What you have to do:
Can you pull out each line of the data below that includes the word "debtor"?

Dataset records:
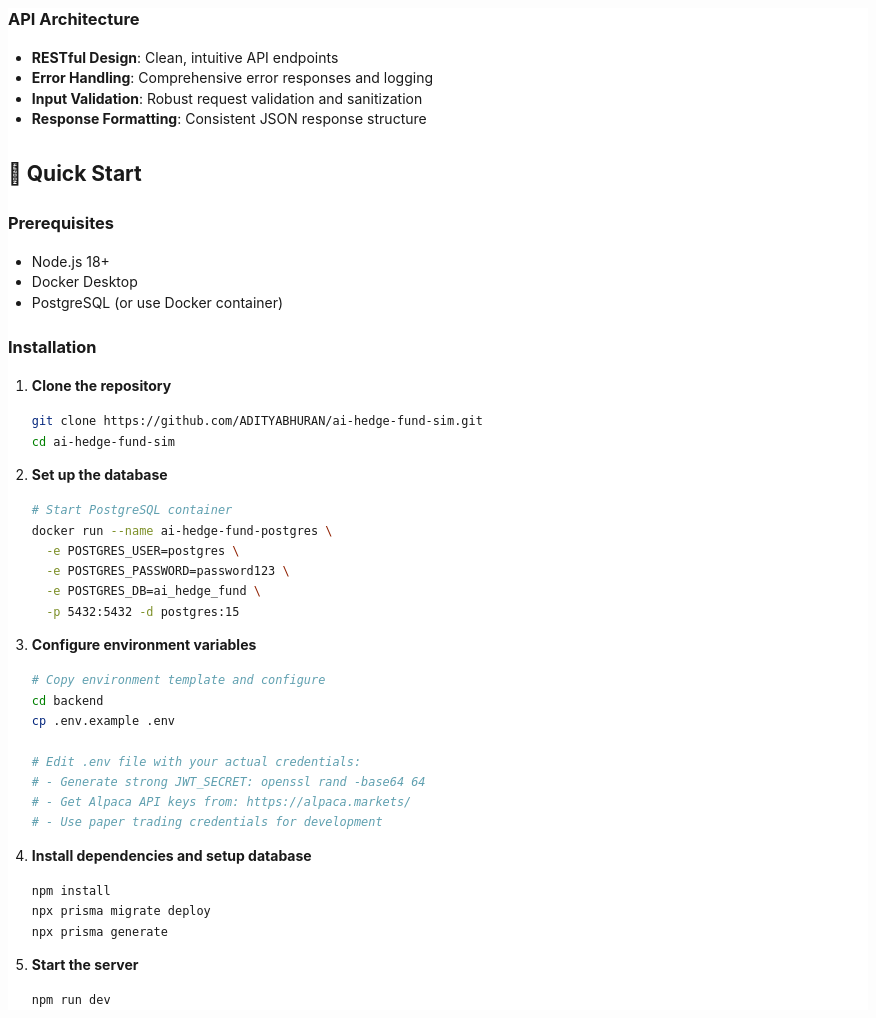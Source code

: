 ### API Architecture
- **RESTful Design**: Clean, intuitive API endpoints
- **Error Handling**: Comprehensive error responses and logging  
- **Input Validation**: Robust request validation and sanitization
- **Response Formatting**: Consistent JSON response structure

## 🚀 Quick Start

### Prerequisites
- Node.js 18+ 
- Docker Desktop
- PostgreSQL (or use Docker container)

### Installation

1. **Clone the repository**
   ```bash
   git clone https://github.com/ADITYABHURAN/ai-hedge-fund-sim.git
   cd ai-hedge-fund-sim
   ```

2. **Set up the database**
   ```bash
   # Start PostgreSQL container
   docker run --name ai-hedge-fund-postgres \
     -e POSTGRES_USER=postgres \
     -e POSTGRES_PASSWORD=password123 \
     -e POSTGRES_DB=ai_hedge_fund \
     -p 5432:5432 -d postgres:15
   ```

4. **Configure environment variables**
   ```bash
   # Copy environment template and configure
   cd backend
   cp .env.example .env
   
   # Edit .env file with your actual credentials:
   # - Generate strong JWT_SECRET: openssl rand -base64 64  
   # - Get Alpaca API keys from: https://alpaca.markets/
   # - Use paper trading credentials for development
   ```

4. **Install dependencies and setup database**
   ```bash
   npm install
   npx prisma migrate deploy
   npx prisma generate
   ```

5. **Start the server**
   ```bash
   npm run dev
   ```
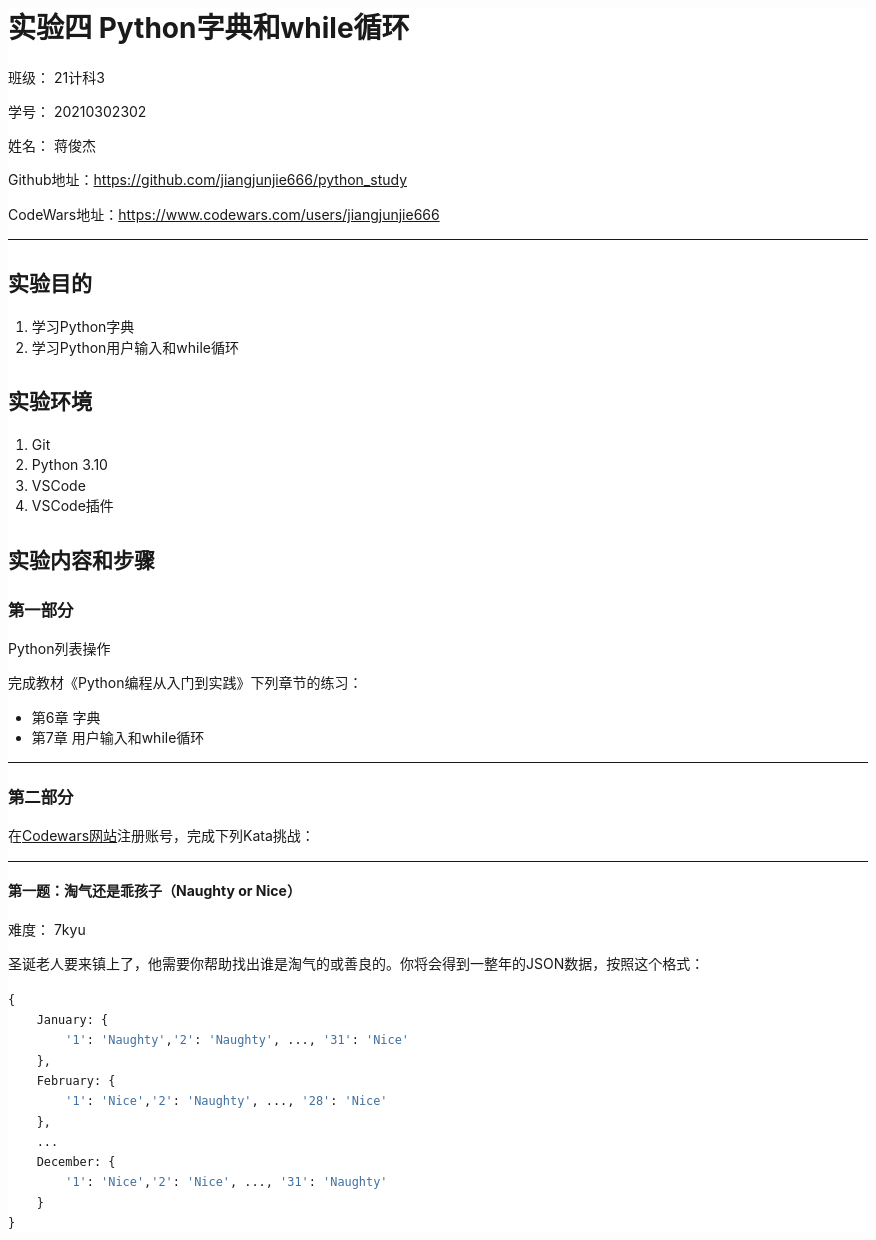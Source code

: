 # 实验四 Python字典和while循环

班级： 21计科3

学号： 20210302302

姓名： 蒋俊杰

Github地址：<https://github.com/jiangjunjie666/python_study>

CodeWars地址：<https://www.codewars.com/users/jiangjunjie666>

---

## 实验目的

1. 学习Python字典
2. 学习Python用户输入和while循环

## 实验环境

1. Git
2. Python 3.10
3. VSCode
4. VSCode插件

## 实验内容和步骤

### 第一部分

Python列表操作

完成教材《Python编程从入门到实践》下列章节的练习：

- 第6章 字典
- 第7章 用户输入和while循环

---

### 第二部分

在[Codewars网站](https://www.codewars.com)注册账号，完成下列Kata挑战：

---

#### 第一题：淘气还是乖孩子（Naughty or Nice）

难度： 7kyu

圣诞老人要来镇上了，他需要你帮助找出谁是淘气的或善良的。你将会得到一整年的JSON数据，按照这个格式：

```python
{
    January: {
        '1': 'Naughty','2': 'Naughty', ..., '31': 'Nice'
    },
    February: {
        '1': 'Nice','2': 'Naughty', ..., '28': 'Nice'
    },
    ...
    December: {
        '1': 'Nice','2': 'Nice', ..., '31': 'Naughty'
    }
}
```
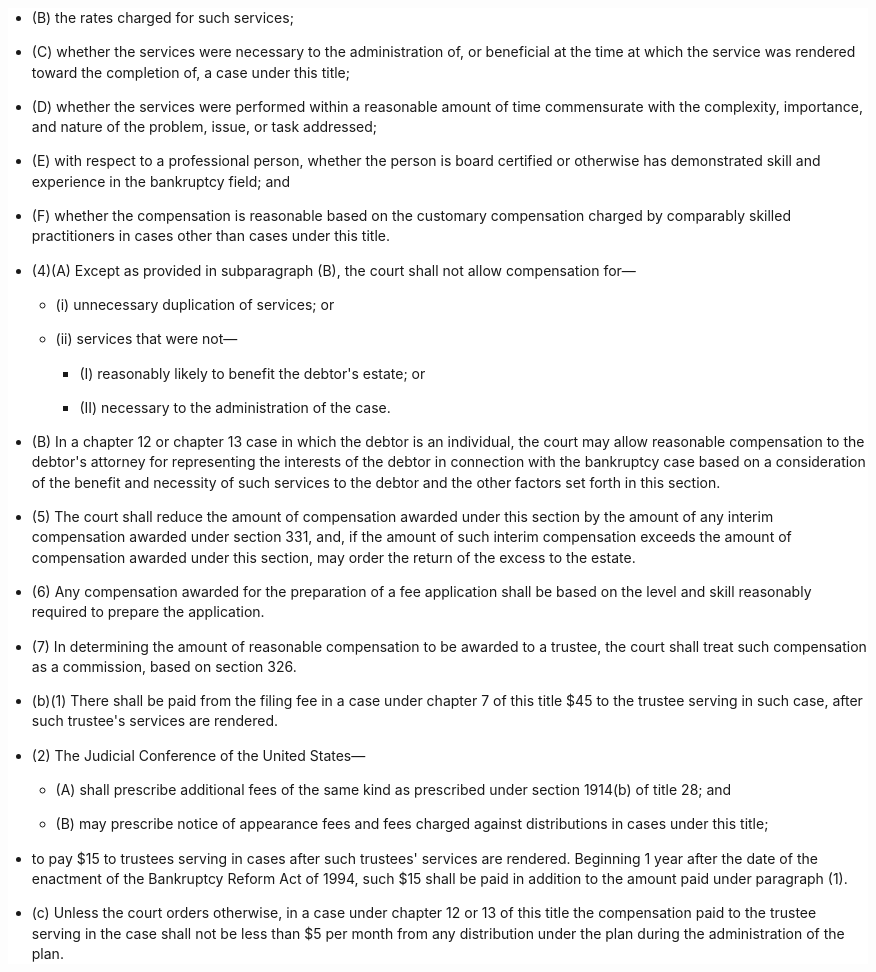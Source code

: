   * (B) the rates charged for such services;

  * (C) whether the services were necessary to the administration of, or beneficial at the time at which the service was rendered toward the completion of, a case under this title;

  * (D) whether the services were performed within a reasonable amount of time commensurate with the complexity, importance, and nature of the problem, issue, or task addressed;

  * (E) with respect to a professional person, whether the person is board certified or otherwise has demonstrated skill and experience in the bankruptcy field; and

  * (F) whether the compensation is reasonable based on the customary compensation charged by comparably skilled practitioners in cases other than cases under this title.


* (4)(A) Except as provided in subparagraph (B), the court shall not allow compensation for—

  * (i) unnecessary duplication of services; or

  * (ii) services that were not—

    * (I) reasonably likely to benefit the debtor's estate; or

    * (II) necessary to the administration of the case.


* (B) In a chapter 12 or chapter 13 case in which the debtor is an individual, the court may allow reasonable compensation to the debtor's attorney for representing the interests of the debtor in connection with the bankruptcy case based on a consideration of the benefit and necessity of such services to the debtor and the other factors set forth in this section.

* (5) The court shall reduce the amount of compensation awarded under this section by the amount of any interim compensation awarded under section 331, and, if the amount of such interim compensation exceeds the amount of compensation awarded under this section, may order the return of the excess to the estate.

* (6) Any compensation awarded for the preparation of a fee application shall be based on the level and skill reasonably required to prepare the application.

* (7) In determining the amount of reasonable compensation to be awarded to a trustee, the court shall treat such compensation as a commission, based on section 326.

* (b)(1) There shall be paid from the filing fee in a case under chapter 7 of this title $45 to the trustee serving in such case, after such trustee's services are rendered.

* (2) The Judicial Conference of the United States—

  * (A) shall prescribe additional fees of the same kind as prescribed under section 1914(b) of title 28; and

  * (B) may prescribe notice of appearance fees and fees charged against distributions in cases under this title;


* to pay $15 to trustees serving in cases after such trustees' services are rendered. Beginning 1 year after the date of the enactment of the Bankruptcy Reform Act of 1994, such $15 shall be paid in addition to the amount paid under paragraph (1).

* (c) Unless the court orders otherwise, in a case under chapter 12 or 13 of this title the compensation paid to the trustee serving in the case shall not be less than $5 per month from any distribution under the plan during the administration of the plan.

Solved problem:
    * (I) reasonably likely to benefit the debtor's estate; or
* (B) In a chapter 12 or chapter 13 case in which the debtor is an individual, the court may allow reasonable compensation to the debtor's attorney for representing the interests of the debtor in connection with the bankruptcy case based on a consideration of the benefit and necessity of such services to the debtor and the other factors set forth in this section.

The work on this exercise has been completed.